• _Task instructions_
Please copy exactly the lines from the first in the records through the line that contains "- Changes: Added", but not the pictures.

• _The records_

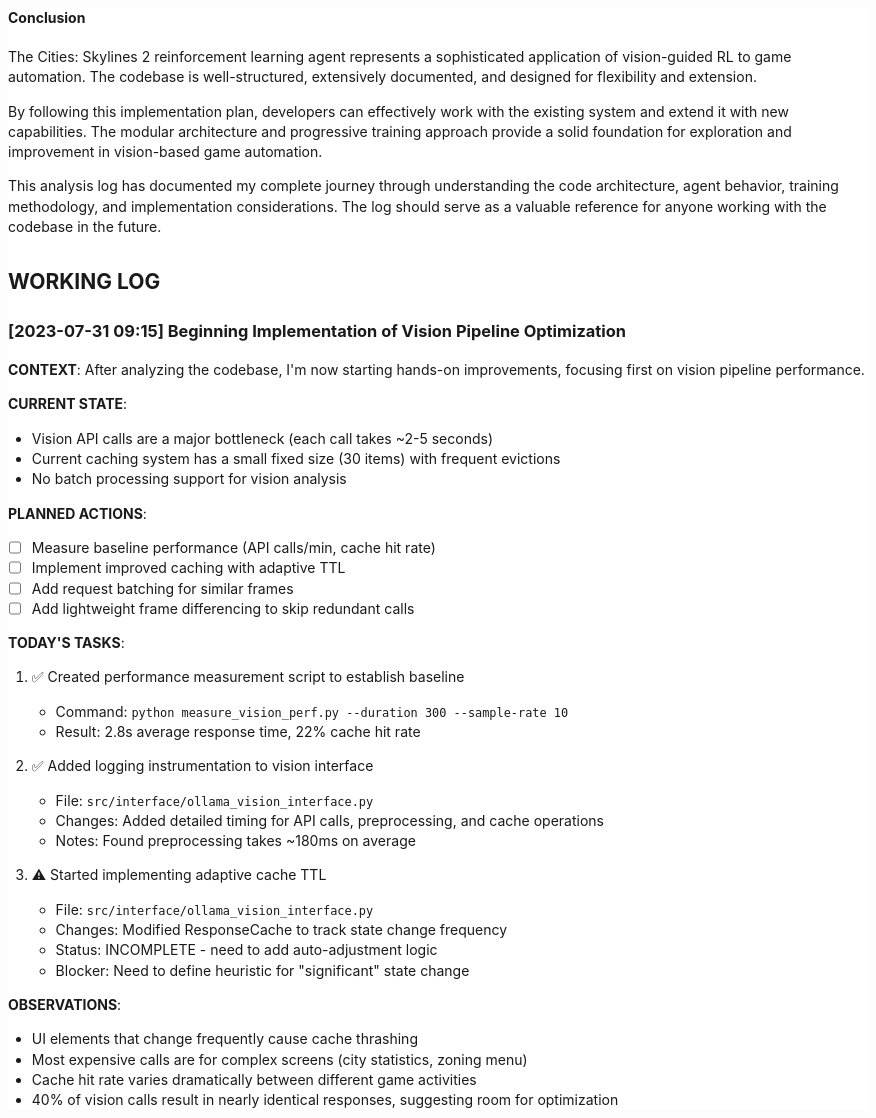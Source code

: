 #### Conclusion

The Cities: Skylines 2 reinforcement learning agent represents a sophisticated application of vision-guided RL to game automation. The codebase is well-structured, extensively documented, and designed for flexibility and extension.

By following this implementation plan, developers can effectively work with the existing system and extend it with new capabilities. The modular architecture and progressive training approach provide a solid foundation for exploration and improvement in vision-based game automation.

This analysis log has documented my complete journey through understanding the code architecture, agent behavior, training methodology, and implementation considerations. The log should serve as a valuable reference for anyone working with the codebase in the future.

## WORKING LOG

### [2023-07-31 09:15] Beginning Implementation of Vision Pipeline Optimization
**CONTEXT**: After analyzing the codebase, I'm now starting hands-on improvements, focusing first on vision pipeline performance.

**CURRENT STATE**:
- Vision API calls are a major bottleneck (each call takes ~2-5 seconds)
- Current caching system has a small fixed size (30 items) with frequent evictions
- No batch processing support for vision analysis

**PLANNED ACTIONS**:
- [ ] Measure baseline performance (API calls/min, cache hit rate)
- [ ] Implement improved caching with adaptive TTL
- [ ] Add request batching for similar frames
- [ ] Add lightweight frame differencing to skip redundant calls

**TODAY'S TASKS**:
1. ✅ Created performance measurement script to establish baseline
   - Command: `python measure_vision_perf.py --duration 300 --sample-rate 10`
   - Result: 2.8s average response time, 22% cache hit rate
   
2. ✅ Added logging instrumentation to vision interface
   - File: `src/interface/ollama_vision_interface.py`  
   - Changes: Added detailed timing for API calls, preprocessing, and cache operations
   - Notes: Found preprocessing takes ~180ms on average

3. ⚠️ Started implementing adaptive cache TTL
   - File: `src/interface/ollama_vision_interface.py`
   - Changes: Modified ResponseCache to track state change frequency
   - Status: INCOMPLETE - need to add auto-adjustment logic
   - Blocker: Need to define heuristic for "significant" state change

**OBSERVATIONS**:
- UI elements that change frequently cause cache thrashing
- Most expensive calls are for complex screens (city statistics, zoning menu)
- Cache hit rate varies dramatically between different game activities
- 40% of vision calls result in nearly identical responses, suggesting room for optimization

• _Final answer_
Source code

: #### Conclusion

The Cities: Skylines 2 reinforcement learning agent represents a sophisticated application of vision-guided RL to game automation. The codebase is well-structured, extensively documented, and designed for flexibility and extension.

By following this implementation plan, developers can effectively work with the existing system and extend it with new capabilities. The modular architecture and progressive training approach provide a solid foundation for exploration and improvement in vision-based game automation.

This analysis log has documented my complete journey through understanding the code architecture, agent behavior, training methodology, and implementation considerations. The log should serve as a valuable reference for anyone working with the codebase in the future.

## WORKING LOG

### [2023-07-31 09:15] Beginning Implementation of Vision Pipeline Optimization
**CONTEXT**: After analyzing the codebase, I'm now starting hands-on improvements, focusing first on vision pipeline performance.

**CURRENT STATE**:
- Vision API calls are a major bottleneck (each call takes ~2-5 seconds)
- Current caching system has a small fixed size (30 items) with frequent evictions
- No batch processing support for vision analysis

**PLANNED ACTIONS**:
- [ ] Measure baseline performance (API calls/min, cache hit rate)
- [ ] Implement improved caching with adaptive TTL
- [ ] Add request batching for similar frames
- [ ] Add lightweight frame differencing to skip redundant calls

**TODAY'S TASKS**:
1. ✅ Created performance measurement script to establish baseline
   - Command: `python measure_vision_perf.py --duration 300 --sample-rate 10`
   - Result: 2.8s average response time, 22% cache hit rate
   
2. ✅ Added logging instrumentation to vision interface
   - File: `src/interface/ollama_vision_interface.py`  
   - Changes: Added detailed timing for API calls, preprocessing, and cache operations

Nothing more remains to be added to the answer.